İçindeki kurdumla her zaman kavga içinde olmuştum. O benim için çok zordu ve ben de onun için fazla inatçı. Ama birbirimizi bir şekilde dengelemeyi başarıyorduk ki huzur içindeydik. Bu huzuru genelde kızgınlık dönemlerimde asla sağlayamazdım, evet güçlüydüm ama saldırganlaştığı zamanlarda değil. Ve buna yeni bir şey daha eklenmişti. Jimin'in kokusu sebebini anlayamadığım bir şekilde kurdumu harekete geçiriyordu. Bu bazen bir öfke bazen bir heyecan bazense şu an olduğu gibi meydan okuyucu bir keyif şeklinde.
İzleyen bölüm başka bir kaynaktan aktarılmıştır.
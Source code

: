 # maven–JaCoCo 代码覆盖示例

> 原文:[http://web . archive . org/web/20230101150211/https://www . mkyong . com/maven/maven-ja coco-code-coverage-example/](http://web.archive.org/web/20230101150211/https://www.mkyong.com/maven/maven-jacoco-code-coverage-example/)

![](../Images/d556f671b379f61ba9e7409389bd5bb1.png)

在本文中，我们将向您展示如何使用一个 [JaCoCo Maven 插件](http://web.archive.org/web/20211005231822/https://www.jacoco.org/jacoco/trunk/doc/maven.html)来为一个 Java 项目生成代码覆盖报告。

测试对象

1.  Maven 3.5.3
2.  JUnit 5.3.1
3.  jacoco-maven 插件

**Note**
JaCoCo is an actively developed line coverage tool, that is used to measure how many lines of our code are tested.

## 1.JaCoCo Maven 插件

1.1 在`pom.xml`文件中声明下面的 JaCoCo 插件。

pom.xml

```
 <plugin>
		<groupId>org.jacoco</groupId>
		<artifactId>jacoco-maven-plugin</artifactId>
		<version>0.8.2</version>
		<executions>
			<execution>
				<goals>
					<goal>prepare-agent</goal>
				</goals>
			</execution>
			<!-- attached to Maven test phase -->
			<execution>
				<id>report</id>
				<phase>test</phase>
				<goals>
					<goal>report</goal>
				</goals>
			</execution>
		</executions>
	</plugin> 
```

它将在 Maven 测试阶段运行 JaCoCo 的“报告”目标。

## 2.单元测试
Jimin sarı çizgili boğazlısının kollarını biraz daha indirip parmaklarını kapattığında etrafına tedirgince bakınıp gözlerini bana çevirmişti. Yanına ulaştığımda Jungkook'dan aldığım lolipopu ağzımdan çekip onu baştan aşağıya süzerek keyifle "Elini kolunu sallayarak gitmiştin en son. Bakıyorum bağlanıp geri gelmişsin." dedim

"Bu bir oyun değil." yükselttiği sesi yüzünden birkaç kişi dönüp bize bakmıştı. Bu sefer daha kısık bir tonla devam etti "Yüzüğü geri ver Yoongi. Onsuz dışarıda durmam tehlikeli."

"Şu an karşımdasın?"

"Öyle değil. Biliyorsun, daha neyi zorluyorsun?"
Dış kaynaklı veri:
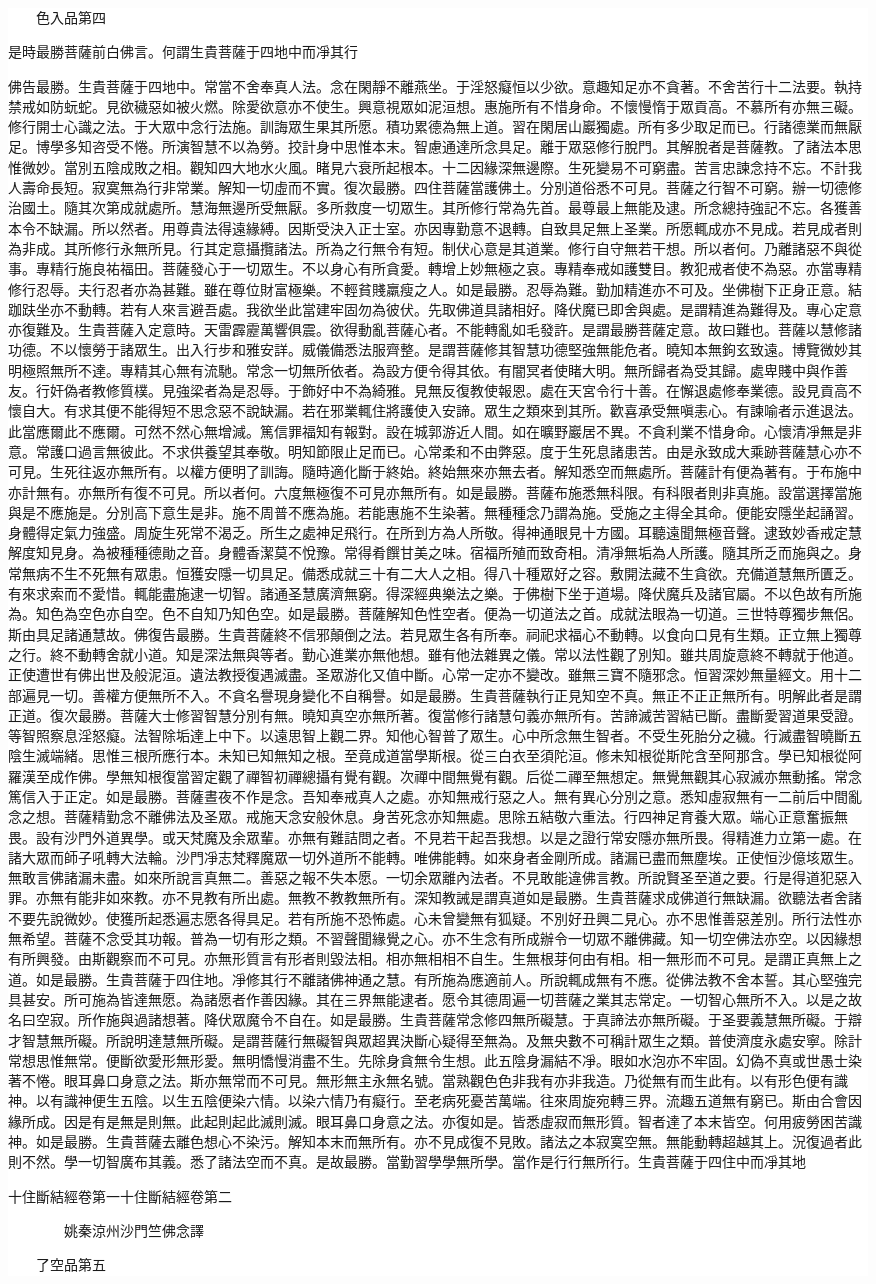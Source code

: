 　　色入品第四

是時最勝菩薩前白佛言。何謂生貴菩薩于四地中而凈其行

佛告最勝。生貴菩薩于四地中。常當不舍奉真人法。念在閑靜不離燕坐。于淫怒癡恒以少欲。意趣知足亦不貪著。不舍苦行十二法要。執持禁戒如防蚖蛇。見欲穢惡如被火燃。除愛欲意亦不使生。興意視眾如泥洹想。惠施所有不惜身命。不懷慢惰于眾貢高。不慕所有亦無三礙。修行開士心識之法。于大眾中念行法施。訓誨眾生果其所愿。積功累德為無上道。習在閑居山巖獨處。所有多少取足而已。行諸德業而無厭足。博學多知咨受不惓。所演智慧不以為勞。挍計身中思惟本末。智慮通達所念具足。離于眾惡修行脫門。其解脫者是菩薩教。了諸法本思惟微妙。當別五陰成敗之相。觀知四大地水火風。睹見六衰所起根本。十二因緣深無邊際。生死變易不可窮盡。苦言忠諫念持不忘。不計我人壽命長短。寂寞無為行非常業。解知一切虛而不實。復次最勝。四住菩薩當護佛土。分別道俗悉不可見。菩薩之行智不可窮。辦一切德修治國土。隨其次第成就處所。慧海無邊所受無厭。多所救度一切眾生。其所修行常為先首。最尊最上無能及逮。所念總持強記不忘。各獲善本令不缺漏。所以然者。用尊貴法得遠緣縛。因斯受決入正士室。亦因專勤意不退轉。自致具足無上圣業。所愿輒成亦不見成。若見成者則為非成。其所修行永無所見。行其定意攝攬諸法。所為之行無令有短。制伏心意是其道業。修行自守無若干想。所以者何。乃離諸惡不與從事。專精行施良祐福田。菩薩發心于一切眾生。不以身心有所貪愛。轉增上妙無極之哀。專精奉戒如護雙目。教犯戒者使不為惡。亦當專精修行忍辱。夫行忍者亦為甚難。雖在尊位財富極樂。不輕貧賤羸瘦之人。如是最勝。忍辱為難。勤加精進亦不可及。坐佛樹下正身正意。結跏趺坐亦不動轉。若有人來言避吾處。我欲坐此當建牢固勿為彼伏。先取佛道具諸相好。降伏魔已即舍與處。是謂精進為難得及。專心定意亦復難及。生貴菩薩入定意時。天雷霹靂萬響俱震。欲得動亂菩薩心者。不能轉亂如毛發許。是謂最勝菩薩定意。故曰難也。菩薩以慧修諸功德。不以懷勞于諸眾生。出入行步和雅安詳。威儀備悉法服齊整。是謂菩薩修其智慧功德堅強無能危者。曉知本無鉤玄致遠。博覽微妙其明極照無所不達。專精其心無有流馳。常念一切無所依者。為設方便令得其依。有闇冥者使睹大明。無所歸者為受其歸。處卑賤中與作善友。行奸偽者教修質樸。見強梁者為是忍辱。于飾好中不為綺雅。見無反復教使報恩。處在天宮令行十善。在懈退處修奉業德。設見貢高不懷自大。有求其便不能得短不思念惡不說缺漏。若在邪業輒住將護使入安諦。眾生之類來到其所。歡喜承受無嗔恚心。有諫喻者示進退法。此當應爾此不應爾。可然不然心無增減。篤信罪福知有報對。設在城郭游近人間。如在曠野巖居不異。不貪利業不惜身命。心懷清凈無是非意。常護口過言無彼此。不求供養望其奉敬。明知節限止足而已。心常柔和不由弊惡。度于生死息諸患苦。由是永致成大乘跡菩薩慧心亦不可見。生死往返亦無所有。以權方便明了訓誨。隨時適化斷于終始。終始無來亦無去者。解知悉空而無處所。菩薩計有便為著有。于布施中亦計無有。亦無所有復不可見。所以者何。六度無極復不可見亦無所有。如是最勝。菩薩布施悉無科限。有科限者則非真施。設當選擇當施與是不應施是。分別高下意生是非。施不周普不應為施。若能惠施不生染著。無種種念乃謂為施。受施之主得全其命。便能安隱坐起誦習。身體得定氣力強盛。周旋生死常不渴乏。所生之處神足飛行。在所到方為人所敬。得神通眼見十方國。耳聽遠聞無極音聲。逮致妙香戒定慧解度知見身。為被種種德勛之音。身體香潔莫不悅豫。常得肴饌甘美之味。宿福所殖而致奇相。清凈無垢為人所護。隨其所乏而施與之。身常無病不生不死無有眾患。恒獲安隱一切具足。備悉成就三十有二大人之相。得八十種眾好之容。敷開法藏不生貪欲。充備道慧無所匱乏。有來求索而不愛惜。輒能盡施逮一切智。諸通圣慧廣濟無窮。得深經典樂法之樂。于佛樹下坐于道場。降伏魔兵及諸官屬。不以色故有所施為。知色為空色亦自空。色不自知乃知色空。如是最勝。菩薩解知色性空者。便為一切道法之首。成就法眼為一切道。三世特尊獨步無侶。斯由具足諸通慧故。佛復告最勝。生貴菩薩終不信邪顛倒之法。若見眾生各有所奉。祠祀求福心不動轉。以食向口見有生類。正立無上獨尊之行。終不動轉舍就小道。知是深法無與等者。勤心進業亦無他想。雖有他法雜異之儀。常以法性觀了別知。雖共周旋意終不轉就于他道。正使遭世有佛出世及般泥洹。遺法教授復遇滅盡。圣眾游化又值中斷。心常一定亦不變改。雖無三寶不隨邪念。恒習深妙無量經文。用十二部遍見一切。善權方便無所不入。不貪名譽現身變化不自稱譽。如是最勝。生貴菩薩執行正見知空不真。無正不正正無所有。明解此者是謂正道。復次最勝。菩薩大士修習智慧分別有無。曉知真空亦無所著。復當修行諸慧句義亦無所有。苦諦滅苦習結已斷。盡斷愛習道果受證。等智照察息淫怒癡。法智除垢達上中下。以遠思智上觀二界。知他心智普了眾生。心中所念無生智者。不受生死胎分之穢。行滅盡智曉斷五陰生滅端緒。思惟三根所應行本。未知已知無知之根。至竟成道當學斯根。從三白衣至須陀洹。修未知根從斯陀含至阿那含。學已知根從阿羅漢至成作佛。學無知根復當習定觀了禪智初禪總攝有覺有觀。次禪中間無覺有觀。后從二禪至無想定。無覺無觀其心寂滅亦無動搖。常念篤信入于正定。如是最勝。菩薩晝夜不作是念。吾知奉戒真人之處。亦知無戒行惡之人。無有異心分別之意。悉知虛寂無有一二前后中間亂念之想。菩薩精勤念不離佛法及圣眾。戒施天念安般休息。身苦死念亦知無處。思除五結敬六重法。行四神足育養大眾。端心正意奮振無畏。設有沙門外道異學。或天梵魔及余眾輩。亦無有難詰問之者。不見若干起吾我想。以是之證行常安隱亦無所畏。得精進力立第一處。在諸大眾而師子吼轉大法輪。沙門凈志梵釋魔眾一切外道所不能轉。唯佛能轉。如來身者金剛所成。諸漏已盡而無塵埃。正使恒沙億垓眾生。無敢言佛諸漏未盡。如來所說言真無二。善惡之報不失本愿。一切余眾離內法者。不見敢能違佛言教。所說賢圣至道之要。行是得道犯惡入罪。亦無有能非如來教。亦不見教有所出處。無教不教教無所有。深知教誡是謂真道如是最勝。生貴菩薩求成佛道行無缺漏。欲聽法者舍諸不要先說微妙。使獲所起悉遍志愿各得具足。若有所施不恐怖處。心未曾變無有狐疑。不別好丑興二見心。亦不思惟善惡差別。所行法性亦無希望。菩薩不念受其功報。普為一切有形之類。不習聲聞緣覺之心。亦不生念有所成辦令一切眾不離佛藏。知一切空佛法亦空。以因緣想有所興發。由斯觀察而不可見。亦無形質言有形者則毀法相。相亦無相相不自生。生無根芽何由有相。相一無形而不可見。是謂正真無上之道。如是最勝。生貴菩薩于四住地。凈修其行不離諸佛神通之慧。有所施為應適前人。所說輒成無有不應。從佛法教不舍本誓。其心堅強完具甚安。所可施為皆達無愿。為諸愿者作善因緣。其在三界無能逮者。愿令其德周遍一切菩薩之業其志常定。一切智心無所不入。以是之故名曰空寂。所作施與過諸想著。降伏眾魔令不自在。如是最勝。生貴菩薩常念修四無所礙慧。于真諦法亦無所礙。于圣要義慧無所礙。于辯才智慧無所礙。所說明達慧無所礙。是謂菩薩行無礙智與眾超異決斷心疑得至無為。及無央數不可稱計眾生之類。普使濟度永處安寧。除計常想思惟無常。便斷欲愛形無形愛。無明憍慢消盡不生。先除身貪無令生想。此五陰身漏結不凈。眼如水泡亦不牢固。幻偽不真或世愚士染著不惓。眼耳鼻口身意之法。斯亦無常而不可見。無形無主永無名號。當熟觀色色非我有亦非我造。乃從無有而生此有。以有形色便有識神。以有識神便生五陰。以生五陰便染六情。以染六情乃有癡行。至老病死憂苦萬端。往來周旋宛轉三界。流趣五道無有窮已。斯由合會因緣所成。因是有是無是則無。此起則起此滅則滅。眼耳鼻口身意之法。亦復如是。皆悉虛寂而無形質。智者達了本末皆空。何用疲勞困苦識神。如是最勝。生貴菩薩去離色想心不染污。解知本末而無所有。亦不見成復不見敗。諸法之本寂寞空無。無能動轉超越其上。況復過者此則不然。學一切智廣布其義。悉了諸法空而不真。是故最勝。當勤習學學無所學。當作是行行無所行。生貴菩薩于四住中而凈其地

十住斷結經卷第一十住斷結經卷第二

　　　　姚秦涼州沙門竺佛念譯


　　了空品第五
Evimden çıkarken yüzünde oluştuğundan emin olduğum gülümsenin yerini büyük bir çaresizlik kapladığını görmek hoşuma gitmişti. Keyfime keyif kattı diyebilirdim.

Dudaklarıma tıpkı bana elimi kolumu sallayarak gideceğim dediğindeki gülümseme gibi bir ifade yerleştirip alayla konuştum "Bazı şeyler karşılıklıdır, Jimin. Sen bana istediğimi vereceksin ki ben de sana vereyim."

Gözlerini kapatıp derince bir nefes aldı. Gerginliğini bütün vücuduna yansıtmıştı, sürekli kollarını çekiştirerek, ellerini gizleyerek güvensizce omuzlarını öne çekiyordu. Eğer şu kısacık zaman diliminde davranışlarına şahit olmasaydım, özgüvensiz biri sanabilirdim.

En sonunda dayanamayarak elini uzattı ve "Sikeyim, telefonunu ver." dedi. Gözlerimi kısarak sabırsızca elini sallamasına karşılık cebimden çıkartıp kilidini açarak uzattım. Hemen bir video kaydı açıp kendini çekmeye başladı "Ben Park Jimin, omega koruma programı numaram 4051025. Kızgınlığımın aniden başlamasıyla bu durumu kendi rızamla kızgınlıktaki bir alfa olan Min Yoongi'yle geçirdim. Bana baskı uygulamadığını ve vücudumdaki her izi kendi isteğimle ona yaptırdığımı teyit ediyorum. Tüm sorumlu benim." Kaydı durdurup telefonu geri uzattı "Al, oldu mu? Şimdi yüzüğümü ver."

Dudak büktüm. Bana öyle güzel bakıyordu ki, eğer ona aşık falan olsaydım tam şuracıkta öperdim. Gerçi aşık olmama gerek yoktu istesem hala öpebilirdim ama yapmadım çünkü kendini zeki sanmasının cezasını çekmeliydi.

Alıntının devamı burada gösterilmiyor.